With this mindset, I wasn’t blaming myself for not understanding something, strengthening the shadow that waits for the next opportunity to tell you that you’re stupid. I was equipped by saying that everybody is going through the same problems and that you can see it as a challenge that you can conquer. Now I thrive in mathematics and enjoy solving puzzling problems.
To conclude,
  • grade performance is influence by locus of control (do you attribute performance to internal factors like motivation or to external factors like luck?) and high self-esteem regarding high-school performance.
    • This means two things:
      • You can improve, even if you have bad grades. Start by adopting a growth mindset.
      • Bad grades don’t refer to yourself being dumb.
  • If you struggle with thoughts like ‘I am not smart enough for maths’ and shy away from mathematical symbols, I recommend enrolling in introductory maths lectures at your local university.
    • This way you can achieve several things:
      • Get used to mathematical notation and see the beauty in it. Learn it like a second language.

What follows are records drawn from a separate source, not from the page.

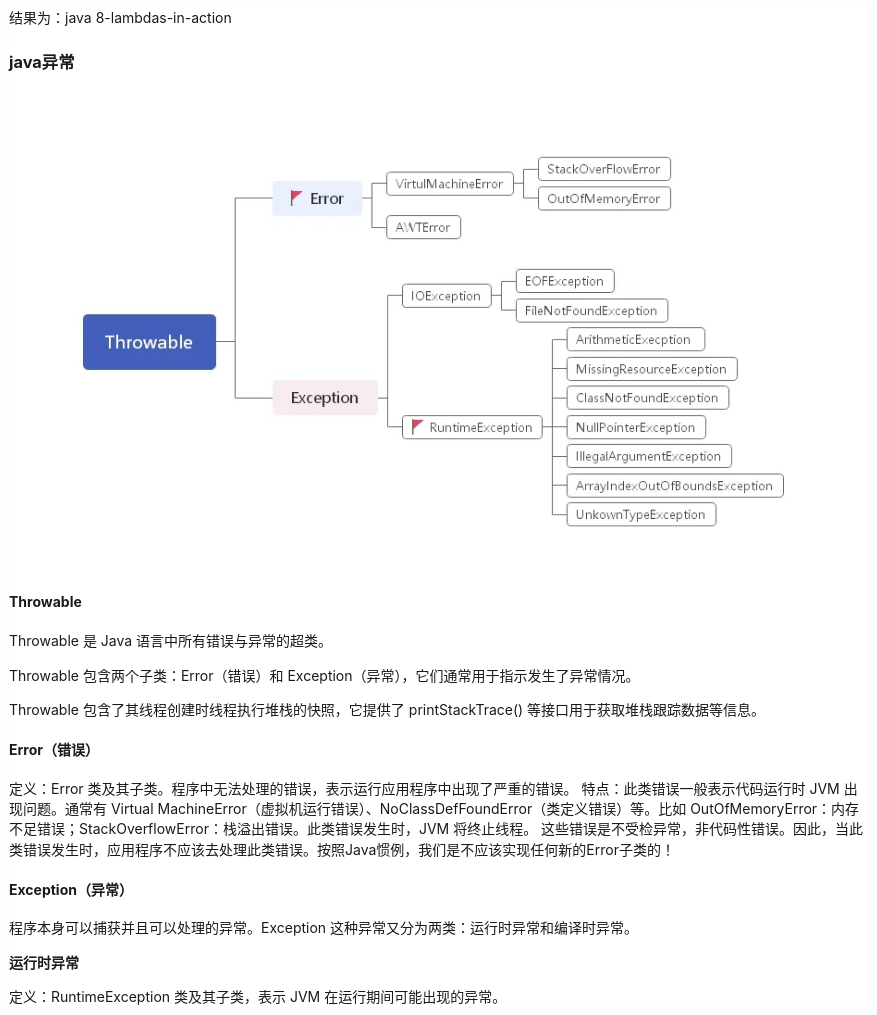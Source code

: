 结果为：java 8-lambdas-in-action



### java异常

![image-20221011171629714](img/image-20221011171629714.png)

#### Throwable

Throwable 是 Java 语言中所有错误与异常的超类。

Throwable 包含两个子类：Error（错误）和 Exception（异常），它们通常用于指示发生了异常情况。

Throwable 包含了其线程创建时线程执行堆栈的快照，它提供了 printStackTrace() 等接口用于获取堆栈跟踪数据等信息。



#### Error（错误）

定义：Error 类及其子类。程序中无法处理的错误，表示运行应用程序中出现了严重的错误。
特点：此类错误一般表示代码运行时 JVM 出现问题。通常有 Virtual MachineError（虚拟机运行错误）、NoClassDefFoundError（类定义错误）等。比如 OutOfMemoryError：内存不足错误；StackOverflowError：栈溢出错误。此类错误发生时，JVM 将终止线程。
这些错误是不受检异常，非代码性错误。因此，当此类错误发生时，应用程序不应该去处理此类错误。按照Java惯例，我们是不应该实现任何新的Error子类的！

#### Exception（异常）

程序本身可以捕获并且可以处理的异常。Exception 这种异常又分为两类：运行时异常和编译时异常。

**运行时异常**

定义：RuntimeException 类及其子类，表示 JVM 在运行期间可能出现的异常。
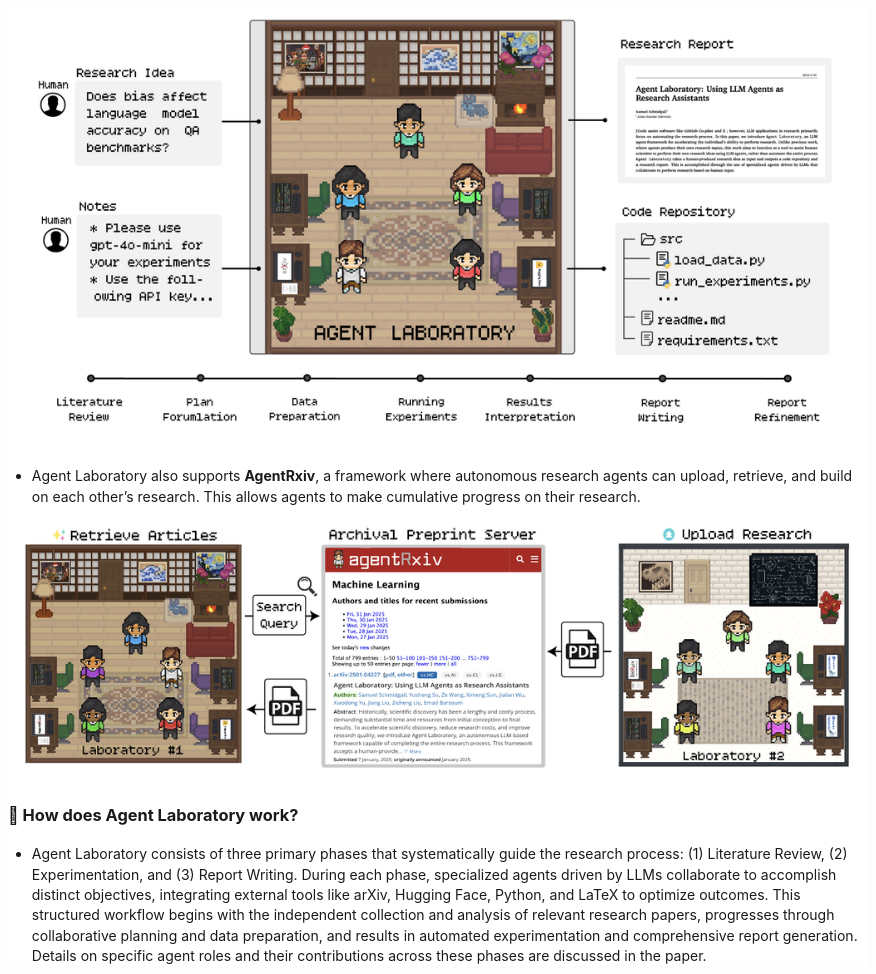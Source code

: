   <img src="media/AgentLab.png" alt="Demonstration of the flow of AgentClinic" style="width: 99%;">
</p>

- Agent Laboratory also supports **AgentRxiv**, a framework where autonomous research agents can upload, retrieve, and build on each other’s research. This allows agents to make cumulative progress on their research.

<p align="center">
  <img src="media/agentrxiv.png" alt="Demonstration of the flow of AgentClinic" style="width: 99%;">
</p>


### 🔬 How does Agent Laboratory work?

- Agent Laboratory consists of three primary phases that systematically guide the research process: (1) Literature Review, (2) Experimentation, and (3) Report Writing. During each phase, specialized agents driven by LLMs collaborate to accomplish distinct objectives, integrating external tools like arXiv, Hugging Face, Python, and LaTeX to optimize outcomes. This structured workflow begins with the independent collection and analysis of relevant research papers, progresses through collaborative planning and data preparation, and results in automated experimentation and comprehensive report generation. Details on specific agent roles and their contributions across these phases are discussed in the paper.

      • Getting rid of these thoughts. You will see that you are more than capable to understand maths. This will help you adopt a growth mindset – you will serve yourself as evidence.
      • See that maths is easier if somebody explains it from the ground up. Moreover, that you learn better and faster if you are intrinsically motivated (e.g. if you don’t stress yourself with necessarily writing the exam in the end).

Disclaimer: This is not meant as professional medical advice for people struggling with mental health issues. When I say fear, I don’t mean a pathological fear, but rather a fear within bounds.